Top of EXTRACTED ENTRIES

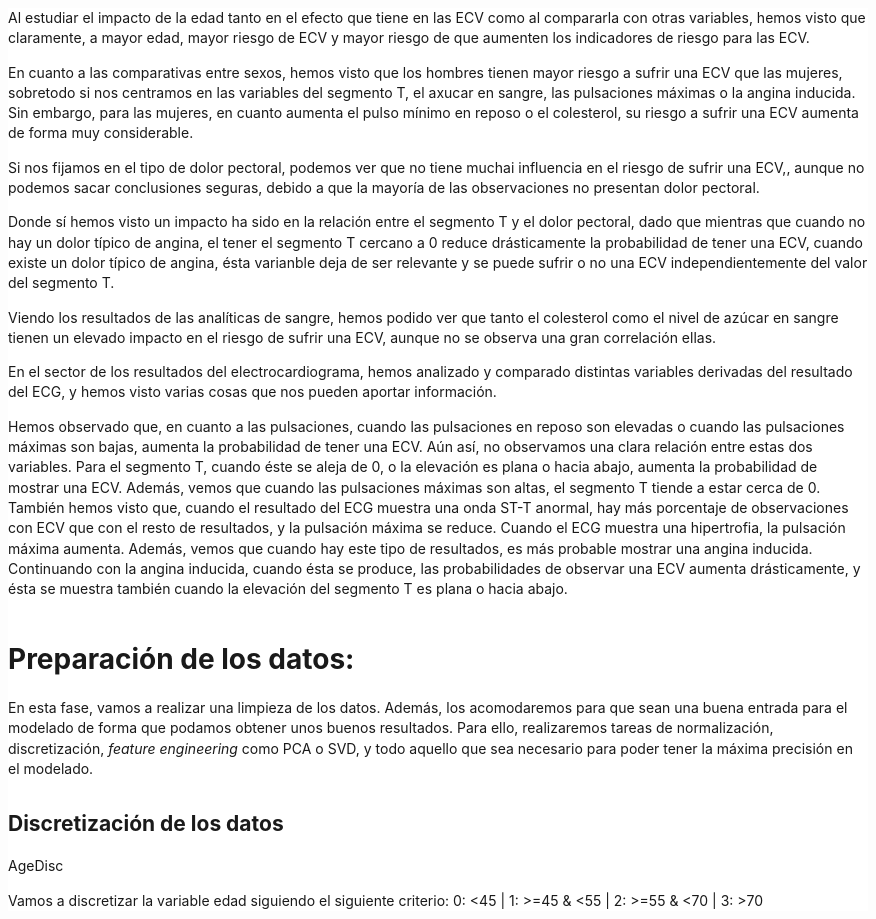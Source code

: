 Al estudiar el impacto de la edad tanto en el efecto que tiene en las ECV como al compararla con otras variables, hemos visto que claramente, a mayor edad, mayor riesgo de ECV y mayor riesgo de que aumenten los indicadores de riesgo para las ECV.

En cuanto a las comparativas entre sexos, hemos visto que los hombres tienen mayor riesgo a sufrir una ECV que las mujeres, sobretodo si nos centramos en las variables del segmento T, el axucar en sangre, las pulsaciones máximas o la angina inducida. Sin embargo, para las mujeres, en cuanto aumenta el pulso mínimo en reposo o el colesterol, su riesgo a sufrir una ECV aumenta de forma muy considerable.

Si nos fijamos en el tipo de dolor pectoral, podemos ver que no tiene muchai influencia en el riesgo de sufrir una ECV,, aunque no podemos sacar conclusiones seguras, debido a que la mayoría de las observaciones no presentan dolor pectoral.

Donde sí hemos visto un impacto ha sido en la relación entre el segmento T y el dolor pectoral, dado que mientras que cuando no hay un dolor típico de angina, el tener el segmento T cercano a 0 reduce drásticamente la probabilidad de tener una ECV, cuando existe un dolor típico de angina, ésta varianble deja de ser relevante y se puede sufrir o no una ECV independientemente del valor del segmento T.

Viendo los resultados de las analíticas de sangre, hemos podido ver que tanto el colesterol como el nivel de azúcar en sangre tienen un elevado impacto en el riesgo de sufrir una ECV, aunque no se observa una gran correlación ellas.

En el sector de los resultados del electrocardiograma, hemos analizado y comparado distintas variables derivadas del resultado del ECG, y hemos visto varias cosas que nos pueden aportar información.

Hemos observado que, en cuanto a las pulsaciones, cuando las pulsaciones en reposo son elevadas o cuando las pulsaciones máximas son bajas, aumenta la probabilidad de tener una ECV. Aún así, no observamos una clara relación entre estas dos variables. Para el segmento T, cuando éste se aleja de 0, o la elevación es plana o hacia abajo, aumenta la probabilidad de mostrar una ECV. Además, vemos que cuando las pulsaciones máximas son altas, el segmento T tiende a estar cerca de 0. También hemos visto que, cuando el resultado del ECG muestra una onda ST-T anormal, hay más porcentaje de observaciones con ECV que con el resto de resultados, y la pulsación máxima se reduce. Cuando el ECG muestra una hipertrofia, la pulsación máxima aumenta. Además, vemos que cuando hay este tipo de resultados, es más probable mostrar una angina inducida. Continuando con la angina inducida, cuando ésta se produce, las probabilidades de observar una ECV aumenta drásticamente, y ésta se muestra también cuando la elevación del segmento T es plana o hacia abajo.

# **Preparación de los datos:**<a id="3"></a>

En esta fase, vamos a realizar una limpieza de los datos. Además, los acomodaremos para que sean una buena entrada para el modelado de forma que podamos obtener unos buenos resultados. Para ello, realizaremos tareas de normalización, discretización, *feature engineering* como PCA o SVD, y todo aquello que sea necesario para poder tener la máxima precisión en el modelado.

## Discretización de los datos<a id="31"></a>

AgeDisc

Vamos a discretizar la variable edad siguiendo el siguiente criterio: 0: <45 | 1: >=45 & <55 | 2: >=55 & <70 | 3: >70

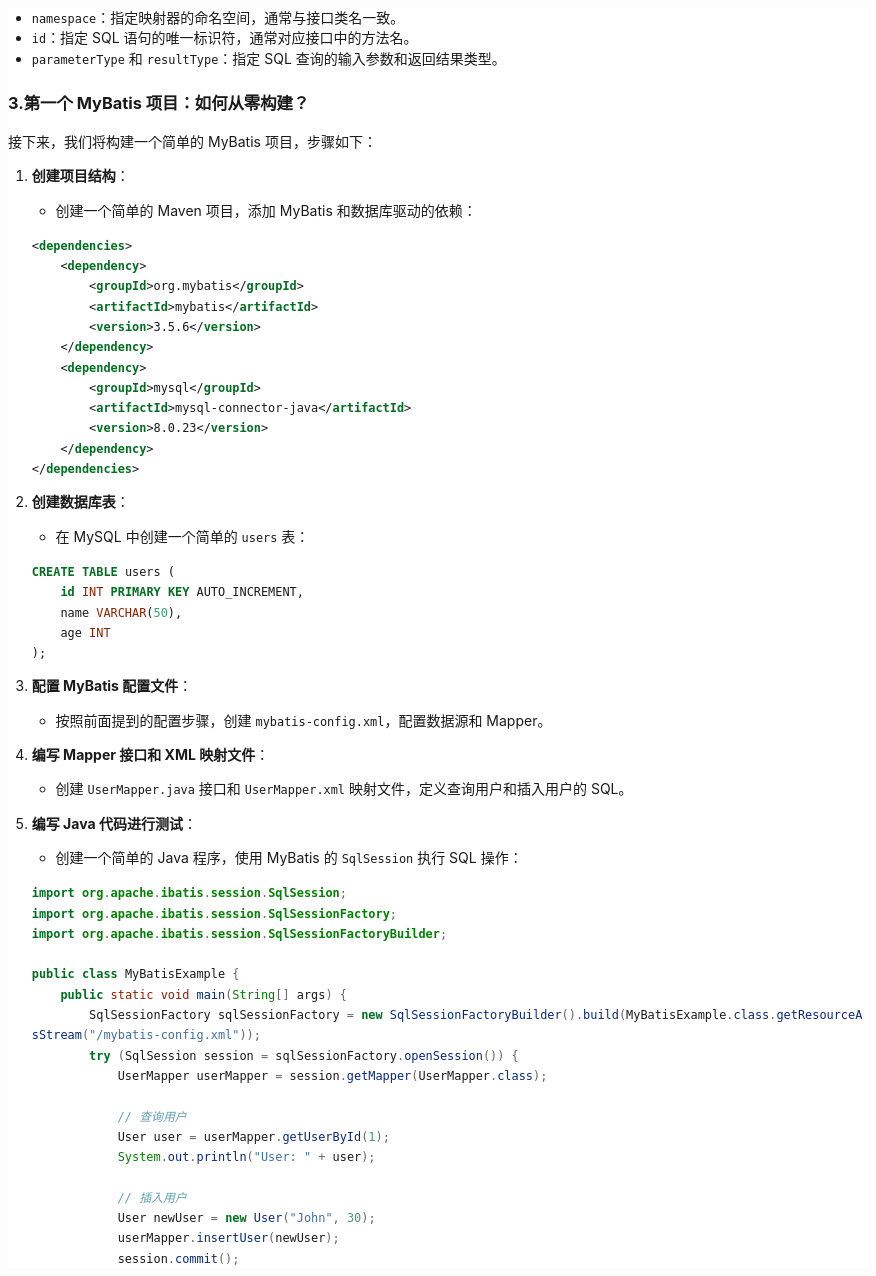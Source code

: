    - `namespace`：指定映射器的命名空间，通常与接口类名一致。
   - `id`：指定 SQL 语句的唯一标识符，通常对应接口中的方法名。
   - `parameterType` 和 `resultType`：指定 SQL 查询的输入参数和返回结果类型。

### 3.第一个 MyBatis 项目：如何从零构建？

接下来，我们将构建一个简单的 MyBatis 项目，步骤如下：

1. **创建项目结构**：

   - 创建一个简单的 Maven 项目，添加 MyBatis 和数据库驱动的依赖：

   ```xml
   <dependencies>
       <dependency>
           <groupId>org.mybatis</groupId>
           <artifactId>mybatis</artifactId>
           <version>3.5.6</version>
       </dependency>
       <dependency>
           <groupId>mysql</groupId>
           <artifactId>mysql-connector-java</artifactId>
           <version>8.0.23</version>
       </dependency>
   </dependencies>
   ```

2. **创建数据库表**：

   - 在 MySQL 中创建一个简单的 `users` 表：

   ```sql
   CREATE TABLE users (
       id INT PRIMARY KEY AUTO_INCREMENT,
       name VARCHAR(50),
       age INT
   );
   ```

3. **配置 MyBatis 配置文件**：

   - 按照前面提到的配置步骤，创建 `mybatis-config.xml`，配置数据源和 Mapper。

4. **编写 Mapper 接口和 XML 映射文件**：

   - 创建 `UserMapper.java` 接口和 `UserMapper.xml` 映射文件，定义查询用户和插入用户的 SQL。

5. **编写 Java 代码进行测试**：

   - 创建一个简单的 Java 程序，使用 MyBatis 的 `SqlSession` 执行 SQL 操作：

   ```java
   import org.apache.ibatis.session.SqlSession;
   import org.apache.ibatis.session.SqlSessionFactory;
   import org.apache.ibatis.session.SqlSessionFactoryBuilder;
   
   public class MyBatisExample {
       public static void main(String[] args) {
           SqlSessionFactory sqlSessionFactory = new SqlSessionFactoryBuilder().build(MyBatisExample.class.getResourceAsStream("/mybatis-config.xml"));
           try (SqlSession session = sqlSessionFactory.openSession()) {
               UserMapper userMapper = session.getMapper(UserMapper.class);
               
               // 查询用户
               User user = userMapper.getUserById(1);
               System.out.println("User: " + user);
               
               // 插入用户
               User newUser = new User("John", 30);
               userMapper.insertUser(newUser);
               session.commit();
   ```
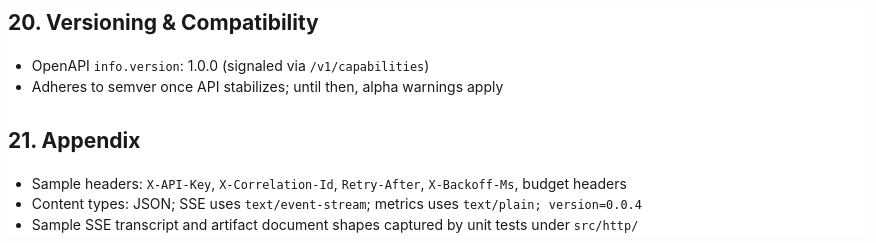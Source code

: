 ## 20. Versioning & Compatibility
- OpenAPI `info.version`: 1.0.0 (signaled via `/v1/capabilities`)
- Adheres to semver once API stabilizes; until then, alpha warnings apply

## 21. Appendix
- Sample headers: `X-API-Key`, `X-Correlation-Id`, `Retry-After`, `X-Backoff-Ms`, budget headers
- Content types: JSON; SSE uses `text/event-stream`; metrics uses `text/plain; version=0.0.4`
- Sample SSE transcript and artifact document shapes captured by unit tests under `src/http/`
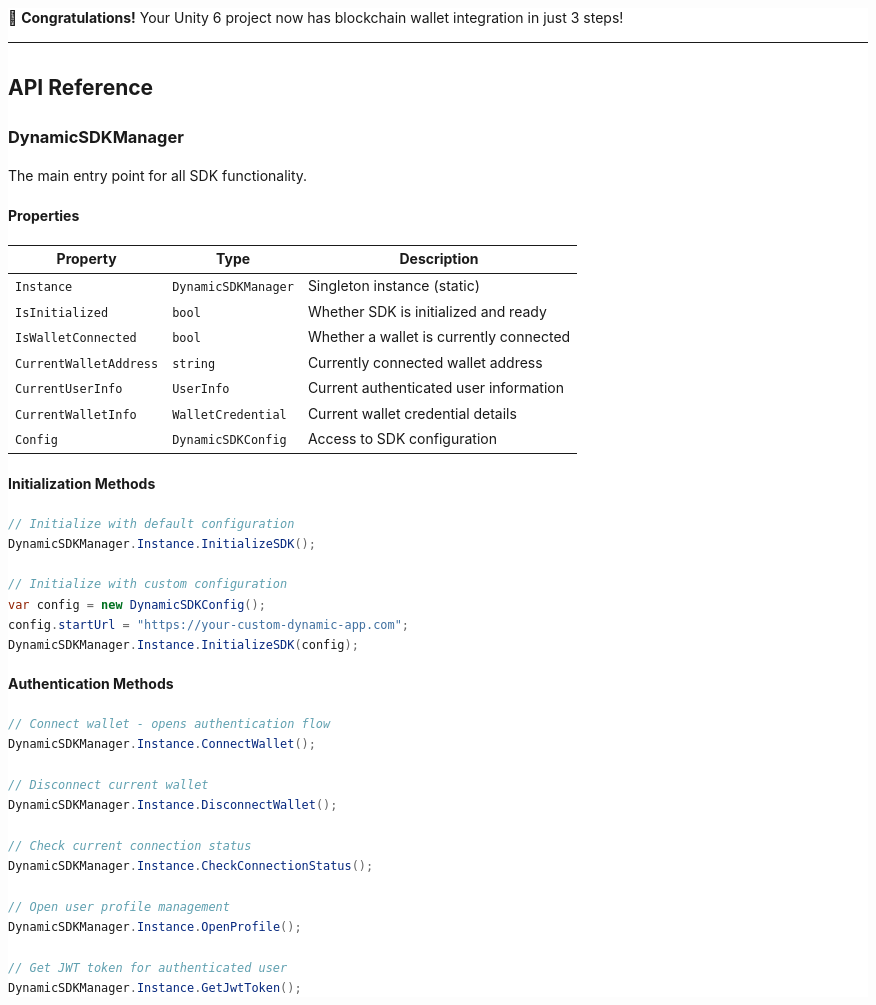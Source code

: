 🎉 **Congratulations!** Your Unity 6 project now has blockchain wallet integration in just 3 steps!

---

## API Reference

### DynamicSDKManager

The main entry point for all SDK functionality.

#### Properties

| Property | Type | Description |
|----------|------|-------------|
| `Instance` | `DynamicSDKManager` | Singleton instance (static) |
| `IsInitialized` | `bool` | Whether SDK is initialized and ready |
| `IsWalletConnected` | `bool` | Whether a wallet is currently connected |
| `CurrentWalletAddress` | `string` | Currently connected wallet address |
| `CurrentUserInfo` | `UserInfo` | Current authenticated user information |
| `CurrentWalletInfo` | `WalletCredential` | Current wallet credential details |
| `Config` | `DynamicSDKConfig` | Access to SDK configuration |

#### Initialization Methods

```csharp
// Initialize with default configuration
DynamicSDKManager.Instance.InitializeSDK();

// Initialize with custom configuration
var config = new DynamicSDKConfig();
config.startUrl = "https://your-custom-dynamic-app.com";
DynamicSDKManager.Instance.InitializeSDK(config);
```

#### Authentication Methods

```csharp
// Connect wallet - opens authentication flow
DynamicSDKManager.Instance.ConnectWallet();

// Disconnect current wallet
DynamicSDKManager.Instance.DisconnectWallet();

// Check current connection status
DynamicSDKManager.Instance.CheckConnectionStatus();

// Open user profile management
DynamicSDKManager.Instance.OpenProfile();

// Get JWT token for authenticated user
DynamicSDKManager.Instance.GetJwtToken();
```
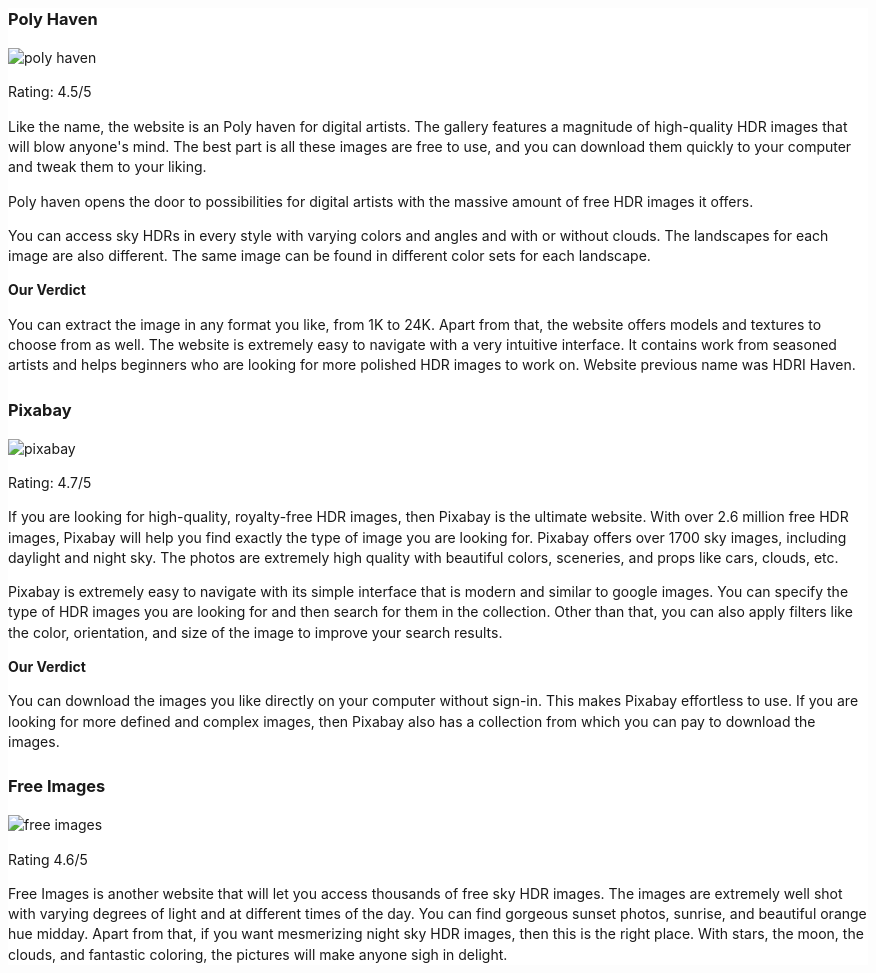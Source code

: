 ### Poly Haven
![poly haven](https://images.wondershare.com/filmora/article-images/2022/08/top-10-websites-for-sky-hdr-images-7.jpg)

Rating: 4.5/5

Like the name, the website is an Poly haven for digital artists. The gallery features a magnitude of high-quality HDR images that will blow anyone's mind. The best part is all these images are free to use, and you can download them quickly to your computer and tweak them to your liking.

Poly haven opens the door to possibilities for digital artists with the massive amount of free HDR images it offers.

You can access sky HDRs in every style with varying colors and angles and with or without clouds. The landscapes for each image are also different. The same image can be found in different color sets for each landscape.

**Our Verdict**

You can extract the image in any format you like, from 1K to 24K. Apart from that, the website offers models and textures to choose from as well. The website is extremely easy to navigate with a very intuitive interface. It contains work from seasoned artists and helps beginners who are looking for more polished HDR images to work on. Website previous name was HDRI Haven.

### Pixabay
![pixabay](https://images.wondershare.com/filmora/article-images/2022/08/top-10-websites-for-sky-hdr-images-8.jpg)

Rating: 4.7/5

If you are looking for high-quality, royalty-free HDR images, then Pixabay is the ultimate website. With over 2.6 million free HDR images, Pixabay will help you find exactly the type of image you are looking for. Pixabay offers over 1700 sky images, including daylight and night sky. The photos are extremely high quality with beautiful colors, sceneries, and props like cars, clouds, etc.

Pixabay is extremely easy to navigate with its simple interface that is modern and similar to google images. You can specify the type of HDR images you are looking for and then search for them in the collection. Other than that, you can also apply filters like the color, orientation, and size of the image to improve your search results.

**Our Verdict**

You can download the images you like directly on your computer without sign-in. This makes Pixabay effortless to use. If you are looking for more defined and complex images, then Pixabay also has a collection from which you can pay to download the images.

### Free Images
![free images](https://images.wondershare.com/filmora/article-images/2022/08/top-10-websites-for-sky-hdr-images-9.jpg)

Rating 4.6/5

Free Images is another website that will let you access thousands of free sky HDR images. The images are extremely well shot with varying degrees of light and at different times of the day. You can find gorgeous sunset photos, sunrise, and beautiful orange hue midday. Apart from that, if you want mesmerizing night sky HDR images, then this is the right place. With stars, the moon, the clouds, and fantastic coloring, the pictures will make anyone sigh in delight.
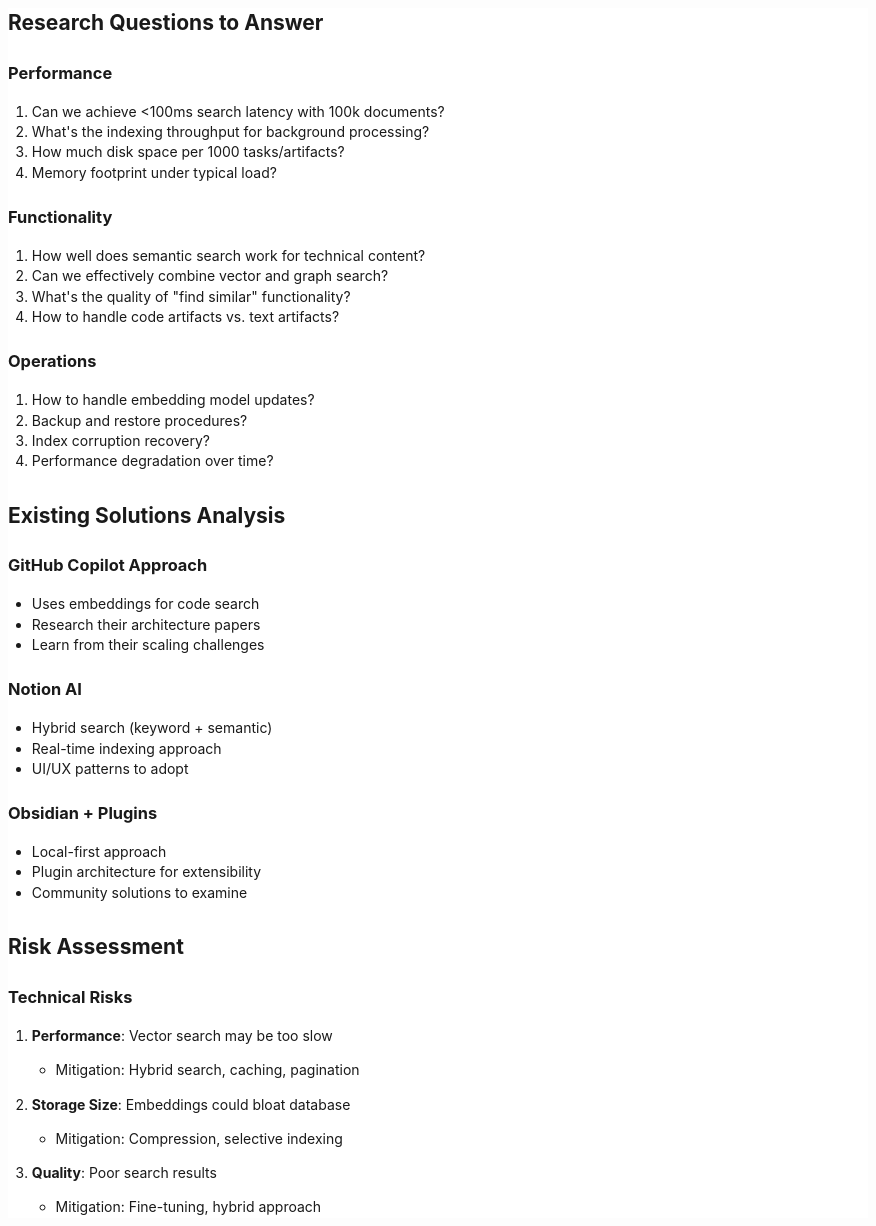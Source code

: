 ## Research Questions to Answer

### Performance
1. Can we achieve <100ms search latency with 100k documents?
2. What's the indexing throughput for background processing?
3. How much disk space per 1000 tasks/artifacts?
4. Memory footprint under typical load?

### Functionality
1. How well does semantic search work for technical content?
2. Can we effectively combine vector and graph search?
3. What's the quality of "find similar" functionality?
4. How to handle code artifacts vs. text artifacts?

### Operations
1. How to handle embedding model updates?
2. Backup and restore procedures?
3. Index corruption recovery?
4. Performance degradation over time?

## Existing Solutions Analysis

### GitHub Copilot Approach
- Uses embeddings for code search
- Research their architecture papers
- Learn from their scaling challenges

### Notion AI
- Hybrid search (keyword + semantic)
- Real-time indexing approach
- UI/UX patterns to adopt

### Obsidian + Plugins
- Local-first approach
- Plugin architecture for extensibility
- Community solutions to examine

## Risk Assessment

### Technical Risks
1. **Performance**: Vector search may be too slow
   - Mitigation: Hybrid search, caching, pagination
   
2. **Storage Size**: Embeddings could bloat database
   - Mitigation: Compression, selective indexing
   
3. **Quality**: Poor search results
   - Mitigation: Fine-tuning, hybrid approach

Bottom of EXTRACTED ENTRIES

WHAT YOU WILL DO
Copy the records above exactly, beginning at the line that contains "4. Performance degradation over time?" and stopping after the line that contains "### Technical Risks".

SOLUTION BELOW
4. Performance degradation over time?

## Existing Solutions Analysis

### GitHub Copilot Approach
- Uses embeddings for code search
- Research their architecture papers
- Learn from their scaling challenges

### Notion AI
- Hybrid search (keyword + semantic)
- Real-time indexing approach
- UI/UX patterns to adopt

### Obsidian + Plugins
- Local-first approach
- Plugin architecture for extensibility
- Community solutions to examine

## Risk Assessment

### Technical Risks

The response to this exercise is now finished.